*** Provided entries
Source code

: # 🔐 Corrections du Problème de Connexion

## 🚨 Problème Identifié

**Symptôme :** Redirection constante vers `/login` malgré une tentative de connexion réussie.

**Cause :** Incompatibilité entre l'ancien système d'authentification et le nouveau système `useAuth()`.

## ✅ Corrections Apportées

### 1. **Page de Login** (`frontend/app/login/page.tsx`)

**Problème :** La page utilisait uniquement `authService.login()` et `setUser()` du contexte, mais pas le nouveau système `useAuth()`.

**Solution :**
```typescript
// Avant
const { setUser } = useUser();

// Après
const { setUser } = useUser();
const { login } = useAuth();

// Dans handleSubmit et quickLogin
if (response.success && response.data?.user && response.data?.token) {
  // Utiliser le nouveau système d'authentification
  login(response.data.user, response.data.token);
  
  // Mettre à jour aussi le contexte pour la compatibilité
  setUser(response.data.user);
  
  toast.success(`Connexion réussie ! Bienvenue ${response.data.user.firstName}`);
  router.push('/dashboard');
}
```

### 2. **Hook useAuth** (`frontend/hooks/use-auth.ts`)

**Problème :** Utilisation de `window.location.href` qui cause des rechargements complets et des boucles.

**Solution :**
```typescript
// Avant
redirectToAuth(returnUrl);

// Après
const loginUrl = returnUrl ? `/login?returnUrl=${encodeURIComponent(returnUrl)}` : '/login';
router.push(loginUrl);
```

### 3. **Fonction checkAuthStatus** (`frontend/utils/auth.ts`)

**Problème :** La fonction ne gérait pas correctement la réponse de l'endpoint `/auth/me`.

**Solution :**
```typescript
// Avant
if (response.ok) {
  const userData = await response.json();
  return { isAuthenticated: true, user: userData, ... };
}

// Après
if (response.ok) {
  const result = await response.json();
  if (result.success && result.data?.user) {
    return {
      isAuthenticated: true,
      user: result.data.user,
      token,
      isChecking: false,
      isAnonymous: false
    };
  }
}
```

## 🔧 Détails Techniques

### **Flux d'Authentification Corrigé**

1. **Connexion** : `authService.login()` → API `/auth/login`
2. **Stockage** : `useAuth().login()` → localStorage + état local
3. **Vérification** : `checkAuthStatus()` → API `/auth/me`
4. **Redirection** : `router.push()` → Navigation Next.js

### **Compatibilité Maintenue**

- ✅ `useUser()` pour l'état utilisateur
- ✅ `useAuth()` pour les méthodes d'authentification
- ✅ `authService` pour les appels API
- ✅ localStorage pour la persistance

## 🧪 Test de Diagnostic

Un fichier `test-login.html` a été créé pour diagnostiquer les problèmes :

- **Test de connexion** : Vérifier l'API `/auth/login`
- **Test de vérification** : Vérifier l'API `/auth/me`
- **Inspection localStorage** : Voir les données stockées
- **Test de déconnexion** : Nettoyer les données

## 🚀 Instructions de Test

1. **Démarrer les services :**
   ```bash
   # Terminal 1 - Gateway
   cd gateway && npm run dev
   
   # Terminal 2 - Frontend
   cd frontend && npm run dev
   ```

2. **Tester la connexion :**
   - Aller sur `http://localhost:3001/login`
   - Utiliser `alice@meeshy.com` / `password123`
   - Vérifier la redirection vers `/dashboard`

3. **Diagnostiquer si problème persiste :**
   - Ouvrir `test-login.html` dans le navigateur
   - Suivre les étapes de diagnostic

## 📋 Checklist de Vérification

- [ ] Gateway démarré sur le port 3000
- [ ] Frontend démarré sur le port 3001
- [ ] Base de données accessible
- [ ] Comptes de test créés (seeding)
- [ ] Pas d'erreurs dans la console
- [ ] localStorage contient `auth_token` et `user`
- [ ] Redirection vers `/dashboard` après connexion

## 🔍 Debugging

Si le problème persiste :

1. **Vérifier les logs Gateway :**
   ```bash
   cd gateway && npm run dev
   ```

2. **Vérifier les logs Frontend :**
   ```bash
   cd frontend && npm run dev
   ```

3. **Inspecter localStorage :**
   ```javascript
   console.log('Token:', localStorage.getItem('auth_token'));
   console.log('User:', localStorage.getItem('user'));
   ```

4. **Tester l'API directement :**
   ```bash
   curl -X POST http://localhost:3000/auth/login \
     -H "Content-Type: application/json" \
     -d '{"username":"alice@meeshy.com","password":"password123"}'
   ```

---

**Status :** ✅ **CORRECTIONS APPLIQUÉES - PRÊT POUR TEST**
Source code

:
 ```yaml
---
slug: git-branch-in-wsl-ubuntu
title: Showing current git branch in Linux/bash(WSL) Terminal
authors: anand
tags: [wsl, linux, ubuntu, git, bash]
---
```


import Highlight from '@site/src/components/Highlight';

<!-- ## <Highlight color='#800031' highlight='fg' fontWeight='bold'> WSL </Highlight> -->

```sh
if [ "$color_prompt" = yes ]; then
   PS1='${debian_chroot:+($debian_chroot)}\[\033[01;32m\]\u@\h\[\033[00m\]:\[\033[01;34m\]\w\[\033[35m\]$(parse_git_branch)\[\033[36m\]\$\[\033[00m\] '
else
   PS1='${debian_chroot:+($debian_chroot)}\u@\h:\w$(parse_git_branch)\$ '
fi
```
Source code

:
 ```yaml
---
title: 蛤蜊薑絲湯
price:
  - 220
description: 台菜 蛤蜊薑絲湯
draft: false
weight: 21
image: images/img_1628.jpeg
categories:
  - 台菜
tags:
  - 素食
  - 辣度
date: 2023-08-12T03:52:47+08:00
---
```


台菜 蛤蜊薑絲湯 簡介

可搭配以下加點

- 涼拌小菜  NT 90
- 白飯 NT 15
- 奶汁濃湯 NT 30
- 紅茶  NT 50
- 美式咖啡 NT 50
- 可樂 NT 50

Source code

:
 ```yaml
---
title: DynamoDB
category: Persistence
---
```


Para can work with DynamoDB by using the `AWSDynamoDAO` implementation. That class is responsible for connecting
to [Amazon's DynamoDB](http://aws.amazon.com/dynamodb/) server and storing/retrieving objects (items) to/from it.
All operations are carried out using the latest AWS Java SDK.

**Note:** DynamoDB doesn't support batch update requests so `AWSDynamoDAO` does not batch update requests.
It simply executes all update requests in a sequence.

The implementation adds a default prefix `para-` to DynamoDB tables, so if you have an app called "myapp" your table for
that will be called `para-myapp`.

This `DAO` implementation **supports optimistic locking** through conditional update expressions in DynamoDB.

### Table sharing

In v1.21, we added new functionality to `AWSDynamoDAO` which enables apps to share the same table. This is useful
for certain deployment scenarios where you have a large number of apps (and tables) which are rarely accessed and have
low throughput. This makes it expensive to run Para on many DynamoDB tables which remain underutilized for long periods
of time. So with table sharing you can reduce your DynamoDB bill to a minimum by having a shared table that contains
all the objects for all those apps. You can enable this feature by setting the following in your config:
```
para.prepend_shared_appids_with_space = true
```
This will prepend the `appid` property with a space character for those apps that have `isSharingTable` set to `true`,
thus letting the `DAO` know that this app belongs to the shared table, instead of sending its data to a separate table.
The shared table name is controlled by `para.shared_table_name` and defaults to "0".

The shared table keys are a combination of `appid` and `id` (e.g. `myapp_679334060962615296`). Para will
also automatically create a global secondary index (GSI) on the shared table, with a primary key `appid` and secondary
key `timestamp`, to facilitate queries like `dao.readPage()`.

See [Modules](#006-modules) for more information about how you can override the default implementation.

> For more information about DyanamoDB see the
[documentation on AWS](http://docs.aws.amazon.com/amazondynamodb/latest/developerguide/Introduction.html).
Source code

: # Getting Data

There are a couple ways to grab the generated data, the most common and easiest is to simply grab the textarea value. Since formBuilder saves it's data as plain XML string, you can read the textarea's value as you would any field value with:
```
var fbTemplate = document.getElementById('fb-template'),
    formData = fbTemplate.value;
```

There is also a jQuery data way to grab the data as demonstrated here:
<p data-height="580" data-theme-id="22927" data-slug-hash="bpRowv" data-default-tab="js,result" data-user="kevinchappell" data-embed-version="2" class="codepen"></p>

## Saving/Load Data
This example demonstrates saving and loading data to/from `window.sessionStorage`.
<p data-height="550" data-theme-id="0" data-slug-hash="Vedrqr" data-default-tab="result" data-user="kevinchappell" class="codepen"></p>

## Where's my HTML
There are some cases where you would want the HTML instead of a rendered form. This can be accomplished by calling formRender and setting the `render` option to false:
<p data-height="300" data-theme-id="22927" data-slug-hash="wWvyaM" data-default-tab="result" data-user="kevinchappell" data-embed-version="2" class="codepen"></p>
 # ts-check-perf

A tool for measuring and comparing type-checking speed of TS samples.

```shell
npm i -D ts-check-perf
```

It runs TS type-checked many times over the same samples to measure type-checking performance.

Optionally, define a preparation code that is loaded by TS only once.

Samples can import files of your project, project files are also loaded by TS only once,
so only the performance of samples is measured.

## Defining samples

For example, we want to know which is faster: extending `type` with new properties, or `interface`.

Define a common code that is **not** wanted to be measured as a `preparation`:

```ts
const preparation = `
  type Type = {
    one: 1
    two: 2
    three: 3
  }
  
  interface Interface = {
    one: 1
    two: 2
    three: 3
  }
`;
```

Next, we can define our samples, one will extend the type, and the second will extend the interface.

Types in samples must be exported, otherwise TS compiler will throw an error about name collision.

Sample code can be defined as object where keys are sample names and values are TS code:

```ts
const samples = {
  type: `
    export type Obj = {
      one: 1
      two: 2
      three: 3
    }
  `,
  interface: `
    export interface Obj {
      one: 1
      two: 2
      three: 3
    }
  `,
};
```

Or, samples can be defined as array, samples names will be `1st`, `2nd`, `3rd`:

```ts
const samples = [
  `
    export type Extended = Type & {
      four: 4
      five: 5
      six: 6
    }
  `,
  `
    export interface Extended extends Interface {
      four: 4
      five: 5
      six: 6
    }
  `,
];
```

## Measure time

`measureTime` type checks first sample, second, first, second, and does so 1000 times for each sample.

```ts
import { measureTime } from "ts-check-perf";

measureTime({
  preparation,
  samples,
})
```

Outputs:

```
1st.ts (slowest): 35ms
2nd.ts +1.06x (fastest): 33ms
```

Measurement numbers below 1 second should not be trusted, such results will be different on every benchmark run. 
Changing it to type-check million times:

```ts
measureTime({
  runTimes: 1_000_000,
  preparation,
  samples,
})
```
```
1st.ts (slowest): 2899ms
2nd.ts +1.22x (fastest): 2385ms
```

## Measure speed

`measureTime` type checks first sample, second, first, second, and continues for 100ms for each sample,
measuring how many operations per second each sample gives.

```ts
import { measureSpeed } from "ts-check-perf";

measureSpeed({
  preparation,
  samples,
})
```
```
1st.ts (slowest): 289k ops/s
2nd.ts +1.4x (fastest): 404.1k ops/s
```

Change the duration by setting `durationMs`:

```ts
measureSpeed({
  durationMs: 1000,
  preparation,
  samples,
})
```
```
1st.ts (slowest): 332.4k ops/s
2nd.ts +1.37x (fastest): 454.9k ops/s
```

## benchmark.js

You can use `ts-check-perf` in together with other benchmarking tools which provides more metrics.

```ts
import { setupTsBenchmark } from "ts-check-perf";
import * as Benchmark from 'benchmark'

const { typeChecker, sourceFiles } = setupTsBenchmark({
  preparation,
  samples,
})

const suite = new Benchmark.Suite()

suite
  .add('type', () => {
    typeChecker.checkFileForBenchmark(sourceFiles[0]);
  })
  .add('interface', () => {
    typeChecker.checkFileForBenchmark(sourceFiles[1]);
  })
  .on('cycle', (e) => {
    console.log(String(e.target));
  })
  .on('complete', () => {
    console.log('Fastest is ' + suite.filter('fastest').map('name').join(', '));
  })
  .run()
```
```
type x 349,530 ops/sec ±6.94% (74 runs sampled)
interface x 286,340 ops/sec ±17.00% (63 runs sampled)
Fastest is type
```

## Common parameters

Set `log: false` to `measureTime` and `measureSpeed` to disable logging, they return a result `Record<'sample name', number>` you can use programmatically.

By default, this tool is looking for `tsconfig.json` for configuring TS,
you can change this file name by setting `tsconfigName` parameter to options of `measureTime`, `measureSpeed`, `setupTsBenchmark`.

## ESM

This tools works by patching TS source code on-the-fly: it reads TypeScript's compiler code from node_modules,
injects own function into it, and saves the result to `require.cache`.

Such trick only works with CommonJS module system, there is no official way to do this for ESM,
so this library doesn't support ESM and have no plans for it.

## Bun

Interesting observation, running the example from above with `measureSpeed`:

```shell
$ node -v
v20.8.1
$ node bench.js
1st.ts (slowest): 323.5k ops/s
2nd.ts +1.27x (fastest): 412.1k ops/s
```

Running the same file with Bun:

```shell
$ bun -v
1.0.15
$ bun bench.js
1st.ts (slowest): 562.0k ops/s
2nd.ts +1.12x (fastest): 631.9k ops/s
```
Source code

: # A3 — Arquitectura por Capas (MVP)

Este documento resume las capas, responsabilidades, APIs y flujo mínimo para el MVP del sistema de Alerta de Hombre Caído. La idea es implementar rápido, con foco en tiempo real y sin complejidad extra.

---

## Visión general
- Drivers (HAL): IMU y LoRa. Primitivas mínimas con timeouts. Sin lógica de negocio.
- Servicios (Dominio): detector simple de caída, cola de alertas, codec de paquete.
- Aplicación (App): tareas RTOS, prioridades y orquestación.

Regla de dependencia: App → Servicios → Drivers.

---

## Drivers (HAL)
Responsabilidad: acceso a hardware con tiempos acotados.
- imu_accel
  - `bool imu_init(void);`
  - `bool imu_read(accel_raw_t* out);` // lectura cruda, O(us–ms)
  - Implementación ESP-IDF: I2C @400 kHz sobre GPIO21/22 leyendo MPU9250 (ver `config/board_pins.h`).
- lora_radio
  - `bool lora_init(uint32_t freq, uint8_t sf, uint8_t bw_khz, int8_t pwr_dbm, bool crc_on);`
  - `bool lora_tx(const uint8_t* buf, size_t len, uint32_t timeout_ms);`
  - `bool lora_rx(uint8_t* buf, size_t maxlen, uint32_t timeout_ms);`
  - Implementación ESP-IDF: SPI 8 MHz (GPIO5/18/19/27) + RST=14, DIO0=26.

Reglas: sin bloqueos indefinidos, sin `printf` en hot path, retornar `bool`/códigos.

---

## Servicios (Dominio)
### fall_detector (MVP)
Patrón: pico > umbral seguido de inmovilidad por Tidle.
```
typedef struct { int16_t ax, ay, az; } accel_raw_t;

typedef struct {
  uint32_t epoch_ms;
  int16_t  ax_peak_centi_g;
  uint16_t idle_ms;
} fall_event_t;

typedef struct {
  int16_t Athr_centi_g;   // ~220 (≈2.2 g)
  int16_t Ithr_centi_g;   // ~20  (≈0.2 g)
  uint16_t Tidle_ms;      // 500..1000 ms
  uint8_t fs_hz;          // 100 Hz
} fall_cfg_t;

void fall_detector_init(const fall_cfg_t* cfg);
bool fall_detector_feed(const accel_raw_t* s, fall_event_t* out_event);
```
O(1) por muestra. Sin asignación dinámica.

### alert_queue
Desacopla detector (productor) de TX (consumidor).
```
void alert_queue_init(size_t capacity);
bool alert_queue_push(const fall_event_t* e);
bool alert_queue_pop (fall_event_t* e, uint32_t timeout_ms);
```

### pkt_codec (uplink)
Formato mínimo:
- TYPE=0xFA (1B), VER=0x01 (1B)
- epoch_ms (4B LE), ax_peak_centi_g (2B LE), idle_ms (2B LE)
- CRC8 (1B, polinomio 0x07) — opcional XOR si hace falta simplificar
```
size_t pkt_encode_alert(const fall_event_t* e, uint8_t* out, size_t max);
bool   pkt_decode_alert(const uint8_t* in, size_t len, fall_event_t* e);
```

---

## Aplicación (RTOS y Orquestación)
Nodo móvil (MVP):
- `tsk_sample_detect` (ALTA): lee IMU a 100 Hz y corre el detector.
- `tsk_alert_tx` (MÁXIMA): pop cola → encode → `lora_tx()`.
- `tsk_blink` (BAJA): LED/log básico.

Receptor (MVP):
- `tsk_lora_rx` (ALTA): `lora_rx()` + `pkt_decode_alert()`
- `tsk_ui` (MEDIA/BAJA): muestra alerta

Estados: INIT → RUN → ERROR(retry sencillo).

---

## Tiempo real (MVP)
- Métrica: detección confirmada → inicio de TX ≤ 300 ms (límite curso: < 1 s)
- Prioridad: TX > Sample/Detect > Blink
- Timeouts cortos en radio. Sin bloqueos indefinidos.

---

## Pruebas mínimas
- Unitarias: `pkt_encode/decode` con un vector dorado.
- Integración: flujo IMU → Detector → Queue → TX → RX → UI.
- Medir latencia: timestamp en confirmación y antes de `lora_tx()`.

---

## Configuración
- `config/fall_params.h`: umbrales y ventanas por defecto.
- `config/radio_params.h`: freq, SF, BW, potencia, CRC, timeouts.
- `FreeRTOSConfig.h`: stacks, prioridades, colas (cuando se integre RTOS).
******
**What you have to do**:
Exact copies of the lines from the start of the data up to the line holding "### 1. **Page", both included, are all that is needed.

**Result**:
Source code

: # 🔐 Corrections du Problème de Connexion

## 🚨 Problème Identifié

**Symptôme :** Redirection constante vers `/login` malgré une tentative de connexion réussie.

**Cause :** Incompatibilité entre l'ancien système d'authentification et le nouveau système `useAuth()`.

## ✅ Corrections Apportées

### 1. **Page de Login** (`frontend/app/login/page.tsx`)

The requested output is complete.